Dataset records

____

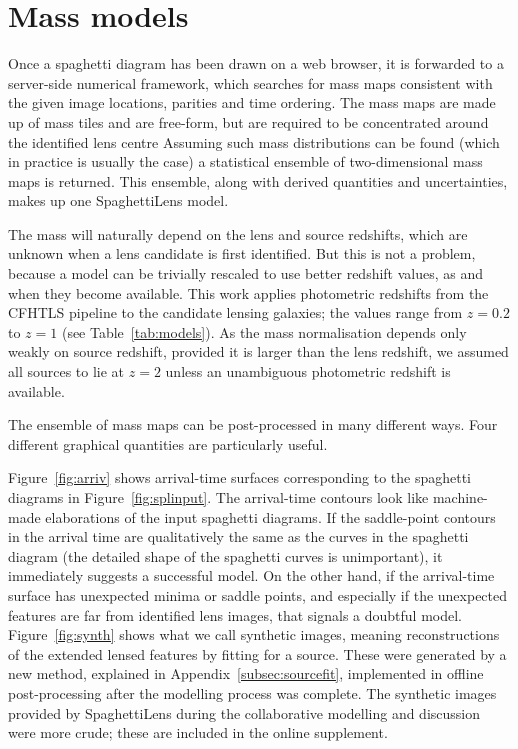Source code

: \section{Mass models}\label{sec:massmodels}

Once a spaghetti diagram has been drawn on a web browser, it is
forwarded to a server-side numerical framework, which searches for
mass maps consistent with the given image locations, parities and time
ordering.  The mass maps are made up of mass tiles and are free-form,
but are required to be concentrated around the identified lens centre
\citep[see][for the precise formulation of the search
  problem.]{2014MNRAS.445.2181C} Assuming such mass distributions can
be found (which in practice is usually the case) a statistical
ensemble of two-dimensional mass maps is returned.  This ensemble,
along with derived quantities and uncertainties, makes up one
SpaghettiLens model.

The mass will naturally depend on the lens and source redshifts, which
are unknown when a lens candidate is first identified.  But this is
not a problem, because a model can be trivially rescaled to use better
redshift values, as and when they become available.  This work applies
photometric redshifts from the CFHTLS pipeline to the candidate
lensing galaxies; the values range from $z=0.2$ to $z=1$ (see
Table~\ref{tab:models}).  As the mass normalisation depends only weakly
on source redshift, provided it is larger than the lens redshift,
we assumed all sources to lie at $z=2$ unless an unambiguous photometric
redshift is available.

The ensemble of mass maps can be post-processed in many different
ways.  Four different graphical quantities are particularly useful.

Figure~\ref{fig:arriv} shows arrival-time surfaces corresponding to
the spaghetti diagrams in Figure~\ref{fig:splinput}.  The arrival-time
contours look like machine-made elaborations of the input spaghetti
diagrams.  If the saddle-point contours in the arrival time are
qualitatively the same as the curves in the spaghetti diagram (the
detailed shape of the spaghetti curves is unimportant), it immediately
suggests a successful model.  On the other hand, if the arrival-time
surface has unexpected minima or saddle points, and especially if the
unexpected features are far from identified lens images, that signals
a doubtful model.  Figure~\ref{fig:synth} shows what we call synthetic
images, meaning reconstructions of the extended lensed features by
fitting for a source.  These were generated by a new method, explained
in Appendix~\ref{subsec:sourcefit}, implemented in offline
post-processing after the modelling process was complete.  The
synthetic images provided by SpaghettiLens during the collaborative
modelling and discussion were more crude; these are included in the
online supplement.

____

Task brief:
Scan the entries above for the string "available", and copy every line where it turns up.

Answer space:
redshift values, as and when they become available.  This work applies
redshift is available.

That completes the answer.